Jemma hesitates. They've all had to compromise their morals. Fitz shot someone. Jemma threw herself on a grenade; she was ready to shoot the first person that threatened her team. They're kids themselves.

"We've all had to do things we didn't want to."

"Jemma," Skye breathes. "I didn't shoot him."

...

She learns about Fitz's hallucinations on the tenth week. May tells her, in her measured way. And everything sort of crashes down around her. There's this empty thing, a black hole opening in her chest and destroying everything around it.

She left to force him to heal—she never thought that leaving would make it worse. And she is angry—so, _so _angry. At the team, at Coulson, at Fitz, at herself. They've just left him to himself, to talk to thin air on his own, and only now thought to inform her.

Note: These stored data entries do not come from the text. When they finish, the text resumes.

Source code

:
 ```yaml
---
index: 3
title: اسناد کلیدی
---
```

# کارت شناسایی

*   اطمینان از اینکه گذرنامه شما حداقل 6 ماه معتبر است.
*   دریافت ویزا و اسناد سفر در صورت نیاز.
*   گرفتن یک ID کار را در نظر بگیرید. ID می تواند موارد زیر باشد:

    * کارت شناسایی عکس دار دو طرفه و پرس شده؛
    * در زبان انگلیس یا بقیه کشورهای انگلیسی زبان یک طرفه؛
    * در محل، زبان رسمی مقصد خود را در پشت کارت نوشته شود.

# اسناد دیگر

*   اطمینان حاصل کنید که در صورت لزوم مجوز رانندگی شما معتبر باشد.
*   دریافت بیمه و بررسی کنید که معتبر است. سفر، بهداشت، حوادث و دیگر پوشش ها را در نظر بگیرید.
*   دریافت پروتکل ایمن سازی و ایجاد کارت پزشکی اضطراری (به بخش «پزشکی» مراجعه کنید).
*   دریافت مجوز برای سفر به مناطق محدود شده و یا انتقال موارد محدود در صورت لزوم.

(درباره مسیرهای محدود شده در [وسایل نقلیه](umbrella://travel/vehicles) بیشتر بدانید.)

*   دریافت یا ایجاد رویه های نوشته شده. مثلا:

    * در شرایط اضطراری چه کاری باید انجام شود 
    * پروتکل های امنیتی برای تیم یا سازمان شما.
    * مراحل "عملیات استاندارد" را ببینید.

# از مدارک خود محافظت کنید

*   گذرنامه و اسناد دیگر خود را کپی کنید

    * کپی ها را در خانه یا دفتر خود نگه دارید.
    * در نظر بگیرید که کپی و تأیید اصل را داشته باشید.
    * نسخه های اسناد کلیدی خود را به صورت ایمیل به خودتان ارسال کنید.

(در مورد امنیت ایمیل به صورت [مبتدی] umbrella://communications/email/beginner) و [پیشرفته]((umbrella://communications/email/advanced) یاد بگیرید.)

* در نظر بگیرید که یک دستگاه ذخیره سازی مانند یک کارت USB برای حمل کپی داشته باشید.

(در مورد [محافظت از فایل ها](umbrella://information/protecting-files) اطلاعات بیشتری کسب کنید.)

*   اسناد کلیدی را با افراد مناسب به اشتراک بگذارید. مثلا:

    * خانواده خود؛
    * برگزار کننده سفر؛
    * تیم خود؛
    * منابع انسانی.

She tells the kids that they're going underground.

...

(in short—

everything went to shit when she left, and Jemma can't help the guilt that threatens to crush her)

...

Coulson looks only a little surprise when she leads six teenagers into his office. She introduces them by academy—"Sci-Tech, Ops, Comms," she tells him, pointing to the pairs in turn. "Where's Fitz?"

Coulson looks pale.

"Med-bay."

She starts to run.

Stops.

"Skye?"

He looks dead.

"Containment."

...

She goes to see Skye first. Because that's—

that should be easier, right?

Her eyes are red—the blood vessels have all burst in the sclera and it looks like she hasn't slept in days. "Simmons?"

It's not easier.

"Skye, what—?" Her clothes are covered in blood, her arms bruised. "What happened to you?" Her cell is bare. Nails cut short.

"I fought May."

"Why?"

She shrugs. "Something came over me. There was this—this wave of black. And then I woke up here."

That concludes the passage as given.